--- START ---

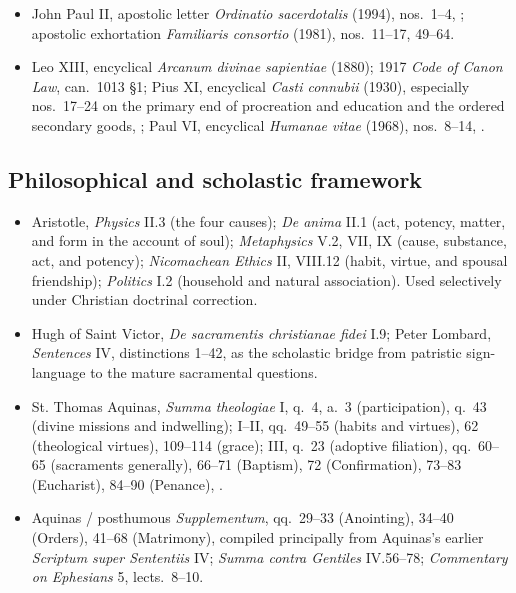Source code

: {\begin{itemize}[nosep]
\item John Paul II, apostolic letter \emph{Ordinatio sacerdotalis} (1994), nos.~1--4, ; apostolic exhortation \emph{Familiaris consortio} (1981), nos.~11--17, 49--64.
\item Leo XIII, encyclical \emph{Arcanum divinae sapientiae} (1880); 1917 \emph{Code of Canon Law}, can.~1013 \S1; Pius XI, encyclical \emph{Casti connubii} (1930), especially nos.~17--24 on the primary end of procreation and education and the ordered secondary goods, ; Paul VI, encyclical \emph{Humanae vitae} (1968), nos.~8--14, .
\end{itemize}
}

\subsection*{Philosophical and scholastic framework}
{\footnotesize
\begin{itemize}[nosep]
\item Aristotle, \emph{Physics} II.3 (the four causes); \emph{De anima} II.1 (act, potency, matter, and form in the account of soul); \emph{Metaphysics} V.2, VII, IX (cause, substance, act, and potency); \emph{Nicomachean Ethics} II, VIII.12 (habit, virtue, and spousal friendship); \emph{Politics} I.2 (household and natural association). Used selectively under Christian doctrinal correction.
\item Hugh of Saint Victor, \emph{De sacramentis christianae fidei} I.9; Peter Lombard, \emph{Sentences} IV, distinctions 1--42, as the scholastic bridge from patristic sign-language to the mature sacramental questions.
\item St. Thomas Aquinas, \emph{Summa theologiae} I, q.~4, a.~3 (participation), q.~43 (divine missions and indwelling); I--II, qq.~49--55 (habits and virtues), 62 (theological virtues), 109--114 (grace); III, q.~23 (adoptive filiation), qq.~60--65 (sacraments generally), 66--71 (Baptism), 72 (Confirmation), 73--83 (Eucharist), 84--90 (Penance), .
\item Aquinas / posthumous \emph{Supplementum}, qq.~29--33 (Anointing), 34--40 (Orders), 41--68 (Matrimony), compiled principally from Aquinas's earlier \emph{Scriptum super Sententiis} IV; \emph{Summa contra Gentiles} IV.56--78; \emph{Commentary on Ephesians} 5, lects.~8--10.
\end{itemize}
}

--- END ---
--- START ---

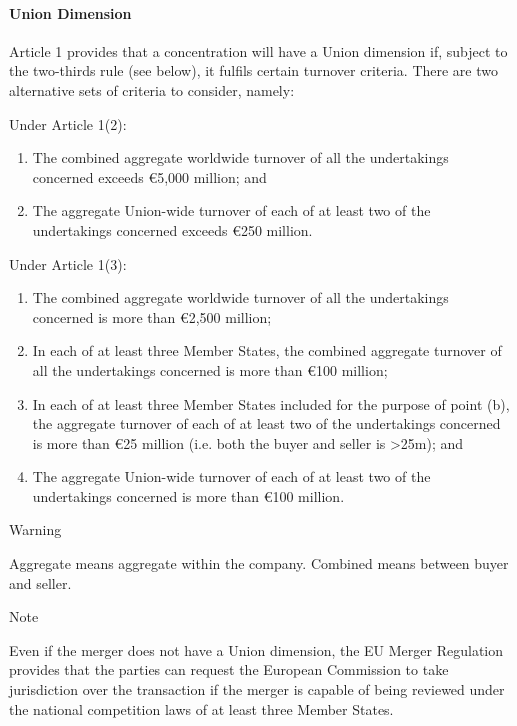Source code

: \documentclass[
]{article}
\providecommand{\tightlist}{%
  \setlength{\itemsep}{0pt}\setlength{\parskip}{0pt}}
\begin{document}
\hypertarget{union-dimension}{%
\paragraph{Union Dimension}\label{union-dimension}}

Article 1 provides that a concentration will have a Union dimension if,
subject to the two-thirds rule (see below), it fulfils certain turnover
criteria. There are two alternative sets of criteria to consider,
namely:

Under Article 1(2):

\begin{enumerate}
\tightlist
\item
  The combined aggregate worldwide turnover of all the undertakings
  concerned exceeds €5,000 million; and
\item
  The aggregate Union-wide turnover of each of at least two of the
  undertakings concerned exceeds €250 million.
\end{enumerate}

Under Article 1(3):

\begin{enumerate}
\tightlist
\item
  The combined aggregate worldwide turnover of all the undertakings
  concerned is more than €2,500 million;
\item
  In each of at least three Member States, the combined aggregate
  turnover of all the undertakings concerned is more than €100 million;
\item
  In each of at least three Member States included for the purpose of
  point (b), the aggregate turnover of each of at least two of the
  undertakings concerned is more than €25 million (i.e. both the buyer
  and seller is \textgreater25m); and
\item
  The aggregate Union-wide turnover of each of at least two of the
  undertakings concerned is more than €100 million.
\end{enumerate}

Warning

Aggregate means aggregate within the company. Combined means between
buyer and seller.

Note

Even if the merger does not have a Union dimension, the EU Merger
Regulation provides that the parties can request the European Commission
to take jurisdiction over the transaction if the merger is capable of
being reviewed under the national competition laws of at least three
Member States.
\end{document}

--- END ---

● **Action item**
Search the data for the string "Member" and copy every line where it appears.

● **Exercise response**
  In each of at least three Member States, the combined aggregate
  In each of at least three Member States included for the purpose of
Member States.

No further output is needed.